(Rendered images with source text)
================================
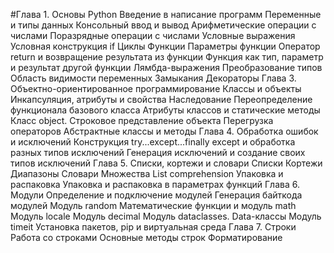 #Глава 1. Основы Python
Введение в написание программ
Переменные и типы данных
Консольный ввод и вывод
Арифметические операции с числами
Поразрядные операции с числами
Условные выражения
Условная конструкция if
Циклы
Функции
Параметры функции
Оператор return и возвращение результата из функции
Функция как тип, параметр и результат другой функции
Лямбда-выражения
Преобразование типов
Область видимости переменных
Замыкания
Декораторы
Глава 3. Объектно-ориентированное программирование
Классы и объекты
Инкапсуляция, атрибуты и свойства
Наследование
Переопределение функционала базового класса
Атрибуты классов и статические методы
Класс object. Строковое представление объекта
Перегрузка операторов
Абстрактные классы и методы
Глава 4. Обработка ошибок и исключений
Конструкция try...except...finally
except и обработка разных типов исключений
Генерация исключений и создание своих типов исключений
Глава 5. Списки, кортежи и словари
Списки
Кортежи
Диапазоны
Словари
Множества
List comprehension
Упаковка и распаковка
Упаковка и распаковка в параметрах функций
Глава 6. Модули
Определение и подключение модулей
Генерация байткода модулей
Модуль random
Математические функции и модуль math
Модуль locale
Модуль decimal
Модуль dataclasses. Data-классы
Модуль timeit
Установка пакетов, pip и виртуальная среда
Глава 7. Строки
Работа со строками
Основные методы строк
Форматирование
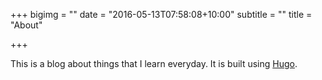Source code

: +++
bigimg = ""
date = "2016-05-13T07:58:08+10:00"
subtitle = ""
title = "About"

+++

This is a blog about things that I learn everyday. It is built using [Hugo](https://gohugo.io).

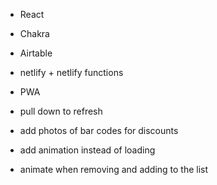 - React
- Chakra
- Airtable
- netlify + netlify functions
- PWA
- pull down to refresh

- add photos of bar codes for discounts
- add animation instead of loading
- animate when removing and adding to the list
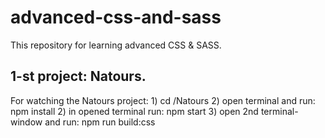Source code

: # advanced-css-and-sass

This repository for learning advanced CSS & SASS.


## 1-st project: Natours.
For watching the Natours project:
    1) cd /Natours
    2) open terminal and run: npm install
    2) in opened terminal run: npm start
    3) open 2nd terminal-window and run: npm run build:css
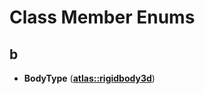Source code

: 
# Class Member Enums



## b

* **BodyType** ([**atlas::rigidbody3d**](structatlas_1_1rigidbody3d.md))




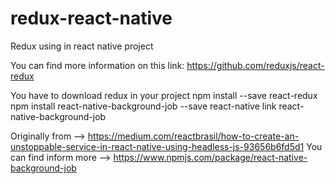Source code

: # redux-react-native
Redux using in react native project

You can find more information on this link: https://github.com/reduxjs/react-redux

You have to download redux in your project
npm install --save react-redux
npm install react-native-background-job --save
react-native link react-native-background-job


Originally from --> https://medium.com/reactbrasil/how-to-create-an-unstoppable-service-in-react-native-using-headless-js-93656b6fd5d1
You can find inform more --> https://www.npmjs.com/package/react-native-background-job
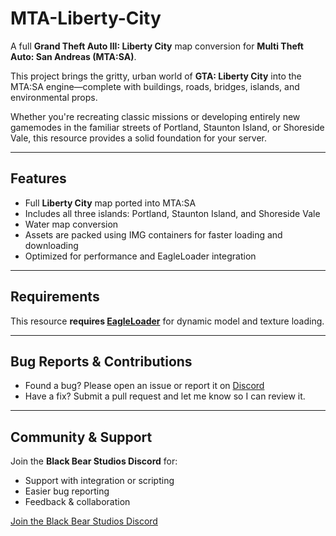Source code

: # MTA-Liberty-City

A full **Grand Theft Auto III: Liberty City** map conversion for **Multi Theft Auto: San Andreas (MTA:SA)**.

This project brings the gritty, urban world of **GTA: Liberty City** into the MTA:SA engine—complete with buildings, roads, bridges, islands, and environmental props.

Whether you're recreating classic missions or developing entirely new gamemodes in the familiar streets of Portland, Staunton Island, or Shoreside Vale, this resource provides a solid foundation for your server.

---

## Features

- Full **Liberty City** map ported into MTA:SA
- Includes all three islands: Portland, Staunton Island, and Shoreside Vale
- Water map conversion
- Assets are packed using IMG containers for faster loading and downloading
- Optimized for performance and EagleLoader integration

---

## Requirements

This resource **requires [EagleLoader](https://github.com/BlueEagle12/MTA-SA---Eagle-Loader)** for dynamic model and texture loading.

---

## Bug Reports & Contributions

- Found a bug? Please open an issue or report it on [Discord](https://discord.gg/dp5sp7tD3B)
- Have a fix? Submit a pull request and let me know so I can review it.

---

## Community & Support

Join the **Black Bear Studios Discord** for:
- Support with integration or scripting
- Easier bug reporting
- Feedback & collaboration

[Join the Black Bear Studios Discord](https://discord.gg/dp5sp7tD3B)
================================
Goal of the exercise => Print the data above from its first line through the line that has "Модуль random", exactly and with nothing else, omitting pictures.

Exercise response =>
 #Глава 1. Основы Python
Введение в написание программ
Переменные и типы данных
Консольный ввод и вывод
Арифметические операции с числами
Поразрядные операции с числами
Условные выражения
Условная конструкция if
Циклы
Функции
Параметры функции
Оператор return и возвращение результата из функции
Функция как тип, параметр и результат другой функции
Лямбда-выражения
Преобразование типов
Область видимости переменных
Замыкания
Декораторы
Глава 3. Объектно-ориентированное программирование
Классы и объекты
Инкапсуляция, атрибуты и свойства
Наследование
Переопределение функционала базового класса
Атрибуты классов и статические методы
Класс object. Строковое представление объекта
Перегрузка операторов
Абстрактные классы и методы
Глава 4. Обработка ошибок и исключений
Конструкция try...except...finally
except и обработка разных типов исключений
Генерация исключений и создание своих типов исключений
Глава 5. Списки, кортежи и словари
Списки
Кортежи
Диапазоны
Словари
Множества
List comprehension
Упаковка и распаковка
Упаковка и распаковка в параметрах функций
Глава 6. Модули
Определение и подключение модулей
Генерация байткода модулей
Модуль random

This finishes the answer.